Ma che cosa aveva fatto di particolarmente grave Pasolini? Niente, per gli standard attuali. Vediamo. Il 30 settembre 1949, la sera della festa patronale a Ramuscello (frazione di Sesto al Reghena, in provincia di Pordenone, Friuli) il professor Pier Paolo Pasolini, insegnante di scuola media e noto attivista comunista, si era infrattato in un campo con tre ragazzotti tutti tra i quindici e sedici anni, che poi erano stati ricompensati con 10 lire a testa (una decina di euro odierni). La cosa, tuttavia, si era risaputa ed era finita nell’orecchio dei carabinieri. Nessuno aveva sporto denuncia, ma c’erano implicati dei minorenni e la cosa andò avanti d’ufficio.

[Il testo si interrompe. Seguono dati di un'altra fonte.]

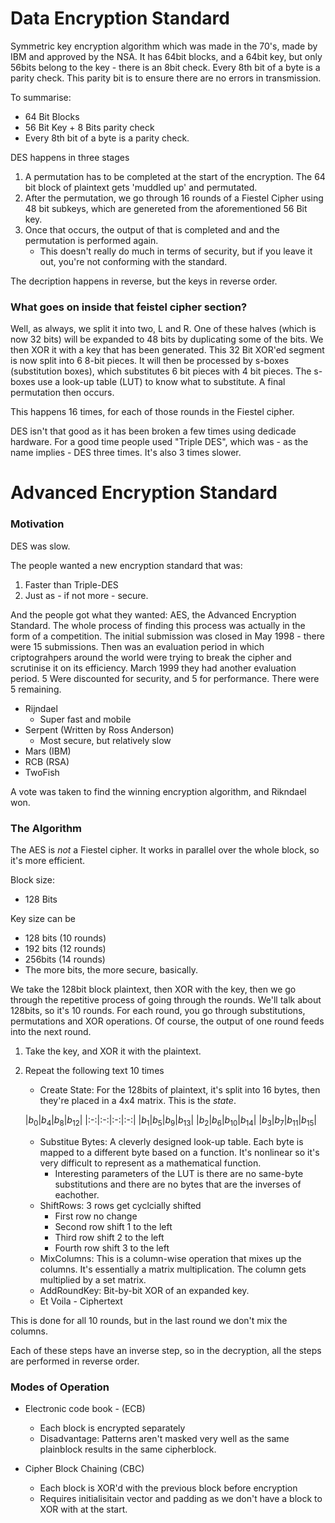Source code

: # Data Encryption Standard
Symmetric key encryption algorithm which was made in the 70's, made by IBM and approved by the NSA. It has 64bit blocks, and a 64bit key, but only 56bits belong to the key - there is an 8bit check. Every 8th bit of a byte is a parity check. This parity bit is to ensure there are no errors in transmission.

To summarise:

- 64 Bit Blocks
- 56 Bit Key + 8 Bits parity check
- Every 8th bit of a byte is a parity check.


DES happens in three stages

1. A permutation has to be completed at the start of the encryption. The 64 bit block of plaintext gets 'muddled up' and permutated.
2. After the permutation, we go through 16 rounds of a Fiestel Cipher using 48 bit subkeys, which are genereted from the aforementioned 56 Bit key.
3. Once that occurs, the output of that is completed and and the permutation is performed again.
	- This doesn't really do much in terms of security, but if you leave it out, you're not conforming with the standard.

The decription happens in reverse, but the keys in reverse order.

### What goes on inside that feistel cipher section?
Well, as always, we split it into two, L and R. One of these halves (which is now 32 bits) will be expanded to 48 bits by duplicating some of the bits.
We then XOR it with a key that has been generated.
This 32 Bit XOR'ed segment is now split into 6 8-bit pieces.
It will then be processed by s-boxes (substitution boxes), which substitutes 6 bit pieces with 4 bit pieces. The s-boxes use a look-up table (LUT) to know what to substitute.
A final permutation then occurs.

This happens 16 times, for each of those rounds in the Fiestel cipher.

DES isn't that good as it has been broken a few times using dedicade hardware. For a good time people used "Triple DES", which was - as the name implies - DES three times. It's also 3 times slower.

# Advanced Encryption Standard
### Motivation
DES was slow.

The people wanted a new encryption standard that was:
1. Faster than Triple-DES
2. Just as - if not more - secure.

And the people got what they wanted: AES, the Advanced Encryption Standard. The whole process of finding this process was actually in the form of a competition. The initial submission was closed in May 1998 - there were 15 submissions. Then was an evaluation period in which criptograhpers around the world were trying to break the cipher and scrutinise it on its efficiency. March 1999 they had another evaluation period. 5 Were discounted for security, and 5 for performance. There were 5 remaining.
- Rijndael
	- Super fast and mobile
- Serpent (Written by Ross Anderson)
	- Most secure, but relatively slow
- Mars (IBM)
- RCB (RSA) 
- TwoFish

A vote was taken to find the winning encryption algorithm, and Rikndael won.

### The Algorithm

The AES is *not* a Fiestel cipher. It works in parallel over the whole block, so it's more efficient.

Block size:
* 128 Bits

Key size can be 
* 128 bits (10 rounds)
* 192 bits (12 rounds)
* 256bits (14 rounds)
* The more bits, the more secure, basically.

We take the 128bit block plaintext, then XOR with the key, then we go through the repetitive process of going through the rounds. We'll talk about 128bits, so it's 10 rounds.
For each round, you go through substitutions, permutations and XOR operations. Of course, the output of one round feeds into the next round.

1. Take the key, and XOR it with the plaintext.
2. Repeat the following text 10 times
	* Create State: For the 128bits of plaintext, it's split into 16 bytes, then they're placed in a 4x4 matrix. This is the *state*.

    |$b_0$|$b_4$|$b_8$|$b_{12}$|
  |:-:|:-:|:-:|:-:|
  |$b_1$|$b_5$|$b_9$|$b_{13}$|
  |$b_2$|$b_6$|$b_{10}$|$b_{14}$|
  |$b_3$|$b_7$|$b_{11}$|$b_{15}$|

   * Substitue Bytes: A cleverly designed look-up table. Each byte is mapped to a different byte based on a function. It's nonlinear so it's very difficult to represent as a mathematical function. 
   	 * Interesting parameters of the LUT is there are no same-byte substitutions and there are no bytes that are the inverses of eachother.
   * ShiftRows: 3 rows get cyclcially shifted
     * First row no change
     * Second row shift 1 to the left
     * Third row shift 2 to the left
     * Fourth row shift 3 to the left
   * MixColumns: This is a column-wise operation that mixes up the columns. It's essentially a matrix multiplication. The column gets multiplied by a set matrix.
   * AddRoundKey: Bit-by-bit XOR of an expanded key.
   * Et Voila - Ciphertext

This is done for all 10 rounds, but in the last round we don't mix the columns.

 Each of these steps have an inverse step, so in the decryption, all the steps are performed in reverse order.

### Modes of Operation
- Electronic code book - (ECB)
	- Each block is encrypted separately
	- Disadvantage: Patterns aren't masked very well as the same plainblock results in the same cipherblock.

- Cipher Block Chaining (CBC)
	- Each block is XOR'd with the previous block before encryption
	- Requires initialisitain vector and padding as we don't have a block to XOR with at the start.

Il ventisettenne Pasolini era già un personaggio noto nella zona tra Pordenone e Udine: insegnava a Valvasone, scriveva di poesia e saggistica, pronunciava discorsi per il partito di cui era ardente oratore e tesserato dal 1947. Quella sera era venuto alla festa col cugino Nico, figlio della sorella di sua madre, anche lui omosessuale e poeta. Ma questi non aveva voluto seguirlo nell’avventura erotica. Solo che, qualche giorno dopo, i tre ragazzotti avevano litigato apertis verbis in pubblico e si erano insultati a vicenda descrivendo a tinte vivaci l’episodio avvenuto tra i cespugli di Ramuscello.

I carabinieri, sulla scorta della voce dilagata, indagarono e già nell’ottobre la pretura aprì il procedimento. La zia di Pasolini ottenne che le famiglie dei tre ragazzi restassero fuori dal processo in cambio di 100mila lire ciascuna, ma il procedimento penale proseguì, per forza di cose, d’ufficio. L’imputato, in appello, se la cavò abbastanza bene, dal momento che i tre minori erano stati abbondantemente consenzienti e gli “atti osceni” si erano svolti in luogo non certo pubblico. Detto appello si svolse nell’aprile del 1952 a Roma, perché fin dal 28 gennaio 1950 il professor Pasolini vi si era trasferito insieme alla madre, lasciando casa nottetempo e il Friuli con un treno dell’alba. L’intellettuale e la mamma erano letteralmente scappati da quelle terre ingrate, ma anche dall’ira funesta di Carlo Alberto, padre di Pier Paolo.
Quest’uomo, di nobiltà romagnola e fascista della prima ora, medaglia d’argento nella guerra d’Africa col grado di maggiore, era stato prigioniero degli inglesi dal 1941 al 1947. Al ritorno aveva trovato che suo figlio Guido, fratello minore di Pier Paolo e partigiano “bianco”, era stato ucciso nel 1945 con tutta la sua brigata “Osoppo” a Porzûs dai partigiani comunisti (tra le vittime, anche Francesco De Gregori, zio dell’omonimo cantautore). E che l’altro suo figlio era comunista e omosessuale. La goccia che aveva fatto traboccare il vaso era stata l’inchiesta dei carabinieri e il fattaccio di Ramuscello finito sulla stampa. L’uomo doveva aver dato di fuori da matto e la moglie doveva aver preso le difese di Pier Paolo (legatissimo a sua madre, tanto da utilizzare proprio lei per la parte della Madonna nel film Il Vangelo secondo Matteo). Da qui le valigie in fretta e furia. In una lettera di rammarico a un suo amico, Pasolini scrisse che, malgrado l’immeritata espulsione, «resto e resterò comunista, nel senso più autentico di questa parola».